Yeah, that’s right. I went there. I made homemade Oreos. I’ve wanted to make a cookie like this for a long time. In fact, I tried making a homemade Oreos a few times before this. Nothing ever turned out quite right. It’s not an easy cookie to try to replicate. But, finally, here they are in all their glory.
I wasn’t kidding when I said I tried to make these many times. In fact, I tried to make them four times. The first three… just plain didn’t work. Oreos are tough – you need a crispy cookie that is light but not airy. Even if you get the cookie just right the icing is tricky. It’s not a buttercream; it’s not royal icing; it’s not fondant… it’s… well it’s Oreo icing. There really isn’t anything like it. For this recipe the icing wasn’t really a problem. It was pretty easy to figure out. This recipe the antagonist turned out to be the cookie. But I finally did it, I finally bested it, the wily minx that it was!
I tried a few different cookie recipes and just couldn’t find something that was crispy enough. When I finally got a crispy cookie it tasted too buttery. I really almost gave up, figuring there was something about Oreos that required a factory and chemicals to create. But finally, on my last try I found a recipe in an old cookbook of mine for chocolate cutout cookies. The recipe needed adapted but it was the prefect start to Oreo cookies. After subbing the butter for shortening, removing the espresso powder, and adding a bit of corn syrup there it was… the Oreo!
After tweaking my recipe I finally had it right. These aren’t exactly like Oreos… they are, imho, what Oreo aspires to be. Like each morning when Oreo meditates and sets its intentions for the day this is what they are thinking of. These are what Oreo will be when it reaches Nirvana. They have a deep chocolaty flavor from the cocoa powder and a perfect crunch without creating too many crumbs. They dip into milk without completely falling apart. And oh, did I mention, how chocolaty they are?!? ???
The cookies took a few tries to get rolled out. After trying about everything I could think of (including freezing them inside a paper towel tube and slicing them… btw… had to unwrap a whole thing of paper towel… forgot to clean it up… husband found it in the morning very confused #foodbloggerproblems!), anyway, after trying just about everything I finally found the perfect way to cut these cookies and keep the shape… roll them out directly onto the silpat (or parchment paper) with wax paper (or plastic wrap) between the dough and the rolling pin.
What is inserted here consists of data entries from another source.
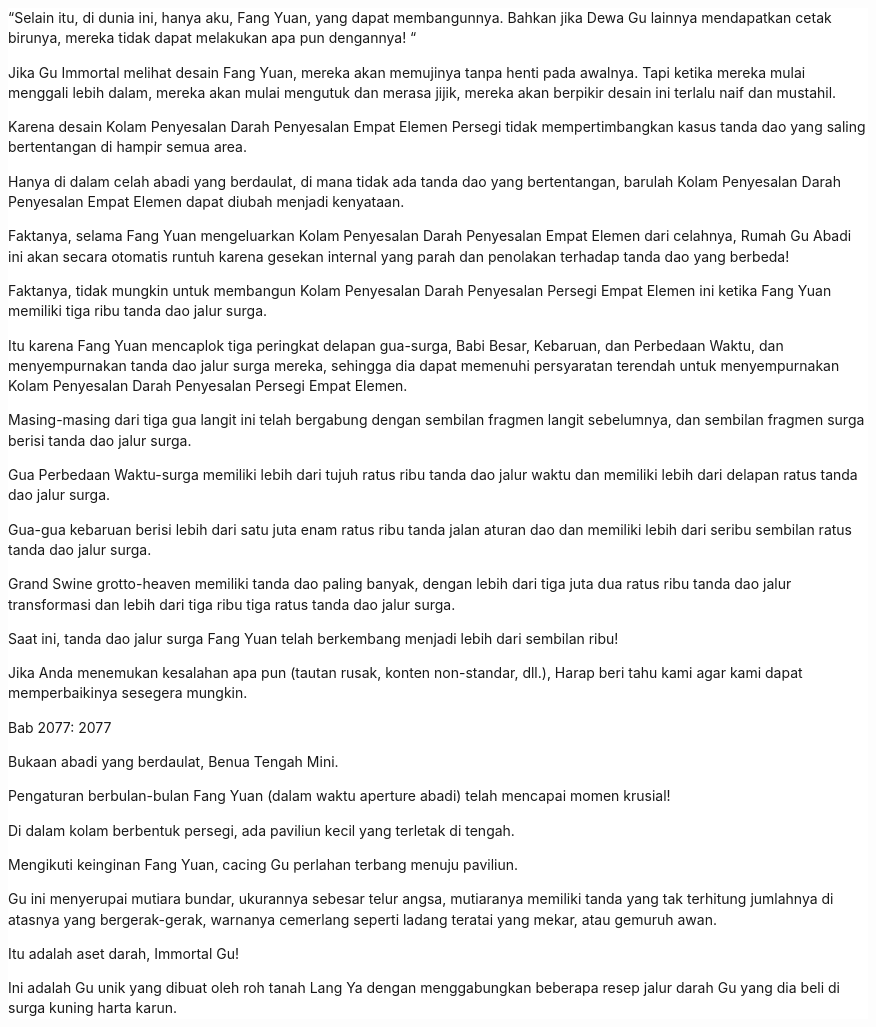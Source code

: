 “Selain itu, di dunia ini, hanya aku, Fang Yuan, yang dapat membangunnya. Bahkan jika Dewa Gu lainnya mendapatkan cetak birunya, mereka tidak dapat melakukan apa pun dengannya! “

Jika Gu Immortal melihat desain Fang Yuan, mereka akan memujinya tanpa henti pada awalnya. Tapi ketika mereka mulai menggali lebih dalam, mereka akan mulai mengutuk dan merasa jijik, mereka akan berpikir desain ini terlalu naif dan mustahil.



Karena desain Kolam Penyesalan Darah Penyesalan Empat Elemen Persegi tidak mempertimbangkan kasus tanda dao yang saling bertentangan di hampir semua area.

Hanya di dalam celah abadi yang berdaulat, di mana tidak ada tanda dao yang bertentangan, barulah Kolam Penyesalan Darah Penyesalan Empat Elemen dapat diubah menjadi kenyataan.

Faktanya, selama Fang Yuan mengeluarkan Kolam Penyesalan Darah Penyesalan Empat Elemen dari celahnya, Rumah Gu Abadi ini akan secara otomatis runtuh karena gesekan internal yang parah dan penolakan terhadap tanda dao yang berbeda!

Faktanya, tidak mungkin untuk membangun Kolam Penyesalan Darah Penyesalan Persegi Empat Elemen ini ketika Fang Yuan memiliki tiga ribu tanda dao jalur surga.

Itu karena Fang Yuan mencaplok tiga peringkat delapan gua-surga, Babi Besar, Kebaruan, dan Perbedaan Waktu, dan menyempurnakan tanda dao jalur surga mereka, sehingga dia dapat memenuhi persyaratan terendah untuk menyempurnakan Kolam Penyesalan Darah Penyesalan Persegi Empat Elemen.

Masing-masing dari tiga gua langit ini telah bergabung dengan sembilan fragmen langit sebelumnya, dan sembilan fragmen surga berisi tanda dao jalur surga.

Gua Perbedaan Waktu-surga memiliki lebih dari tujuh ratus ribu tanda dao jalur waktu dan memiliki lebih dari delapan ratus tanda dao jalur surga.

Gua-gua kebaruan berisi lebih dari satu juta enam ratus ribu tanda jalan aturan dao dan memiliki lebih dari seribu sembilan ratus tanda dao jalur surga.

Grand Swine grotto-heaven memiliki tanda dao paling banyak, dengan lebih dari tiga juta dua ratus ribu tanda dao jalur transformasi dan lebih dari tiga ribu tiga ratus tanda dao jalur surga.

Saat ini, tanda dao jalur surga Fang Yuan telah berkembang menjadi lebih dari sembilan ribu!

Jika Anda menemukan kesalahan apa pun (tautan rusak, konten non-standar, dll.), Harap beri tahu kami agar kami dapat memperbaikinya sesegera mungkin.

Bab 2077: 2077

Bukaan abadi yang berdaulat, Benua Tengah Mini.

Pengaturan berbulan-bulan Fang Yuan (dalam waktu aperture abadi) telah mencapai momen krusial!

Di dalam kolam berbentuk persegi, ada paviliun kecil yang terletak di tengah.

Mengikuti keinginan Fang Yuan, cacing Gu perlahan terbang menuju paviliun.

Gu ini menyerupai mutiara bundar, ukurannya sebesar telur angsa, mutiaranya memiliki tanda yang tak terhitung jumlahnya di atasnya yang bergerak-gerak, warnanya cemerlang seperti ladang teratai yang mekar, atau gemuruh awan.

Itu adalah aset darah, Immortal Gu!

Ini adalah Gu unik yang dibuat oleh roh tanah Lang Ya dengan menggabungkan beberapa resep jalur darah Gu yang dia beli di surga kuning harta karun.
Cut them on the silpat (as long as you’re not using sharp cutters your mat will be fine), then roll up the dough around the cutouts. Voila! Why didn’t I think of this before?!? Live and learn ?
I put this picture here to help with the icing. When you’re making the icing you’re going to think to yourself “self, Liz is crazy, this isn’t working”. But it is working! You see these little dippin’ dots sized balls? That means your icing is ready to be “kneaded” together! Since Oreo icing is so stiff you’re not going to be spreading it and stirring it. Instead you’ll knead it until it comes together then roll it out and cut out the icing to place on the cookies.
Homemade Oreo Cookie Recipe
yields about 30-40 sandwich cookies
1 1/2 cups all purpose flour
1/2 cup + 2 T.dutch processed cocoa powder
1/4 t. salt
3/4 cup vegetable shortening
1 1/2 cup powdered sugar
1 egg, lightly beaten
1/2 t. vanilla extract
2 T. corn syrup
3 cups powdered sugar
1/4 t. vanilla
1/3 cup vegetable shortening
2 T. corn syrup
Note – you’re going to make the dough and then refrigerate it for at least 2 hours before rolling it out.
Place the shortening and powdered sugar in a mixing bowl and mix until light and fluffy. Add in the egg, corn syrup, and vanilla and mix to combine.
Slowly add the flour, cocoa powder, and salt and continue mixing until everything is combined. Wrap the dough in plastic wrap and place in the refridgerator for at least 2 hours or overnight.
Preheat the oven to 350 degrees. Place a silpat or piece of parchment paper on the counter. Place the dough on the paper and place a piece of wax or parchment paper on top of the dough. Roll out to 1/8 inch thickness. Using a round cookie cutter cut out the cookies. They can be close together as the cookies neither rise nor spread.
Bake for 12 minutes. Allow cookies to cool completely.
Place all the ingredients for the icing in the mixing bowl of a electric mixer with the paddle attachment. Mix on low until small balls form. Using your hands combine the icing by kneading the mixture for 30 seconds.
Roll out the icing and using the same cookie cutter cut out rounds of the icing. Place each one on a cookie use another cookie to create a sandwich.